Dataset records
■ ■ ■ ■ ■
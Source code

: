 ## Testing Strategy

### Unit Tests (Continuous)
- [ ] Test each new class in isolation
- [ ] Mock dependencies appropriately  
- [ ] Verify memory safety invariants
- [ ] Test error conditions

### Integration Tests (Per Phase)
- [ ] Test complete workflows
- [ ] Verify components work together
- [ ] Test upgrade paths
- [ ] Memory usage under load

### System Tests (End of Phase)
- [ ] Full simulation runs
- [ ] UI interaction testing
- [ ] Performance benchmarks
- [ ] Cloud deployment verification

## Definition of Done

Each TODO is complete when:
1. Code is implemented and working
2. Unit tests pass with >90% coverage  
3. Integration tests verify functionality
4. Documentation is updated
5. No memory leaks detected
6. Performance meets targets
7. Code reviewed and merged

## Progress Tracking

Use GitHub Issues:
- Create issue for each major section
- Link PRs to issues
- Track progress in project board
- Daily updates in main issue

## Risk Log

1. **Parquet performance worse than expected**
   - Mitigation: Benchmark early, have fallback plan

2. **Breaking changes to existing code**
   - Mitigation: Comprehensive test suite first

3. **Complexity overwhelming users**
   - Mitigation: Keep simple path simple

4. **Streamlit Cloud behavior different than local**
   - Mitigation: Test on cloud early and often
■ ■ ■ ■ ■
_The problem:_ Every word in the records must appear in your copy exactly as it does above.

_Exercise response:_
Source code

: ## Testing Strategy

### Unit Tests (Continuous)
- [ ] Test each new class in isolation
- [ ] Mock dependencies appropriately  
- [ ] Verify memory safety invariants
- [ ] Test error conditions

### Integration Tests (Per Phase)
- [ ] Test complete workflows
- [ ] Verify components work together
- [ ] Test upgrade paths
- [ ] Memory usage under load

### System Tests (End of Phase)
- [ ] Full simulation runs
- [ ] UI interaction testing
- [ ] Performance benchmarks
- [ ] Cloud deployment verification

## Definition of Done

Each TODO is complete when:
1. Code is implemented and working
2. Unit tests pass with >90% coverage  
3. Integration tests verify functionality
4. Documentation is updated
5. No memory leaks detected
6. Performance meets targets
7. Code reviewed and merged

## Progress Tracking

Use GitHub Issues:
- Create issue for each major section
- Link PRs to issues
- Track progress in project board
- Daily updates in main issue

## Risk Log

1. **Parquet performance worse than expected**
   - Mitigation: Benchmark early, have fallback plan

2. **Breaking changes to existing code**
   - Mitigation: Comprehensive test suite first

3. **Complexity overwhelming users**
   - Mitigation: Keep simple path simple

4. **Streamlit Cloud behavior different than local**
   - Mitigation: Test on cloud early and often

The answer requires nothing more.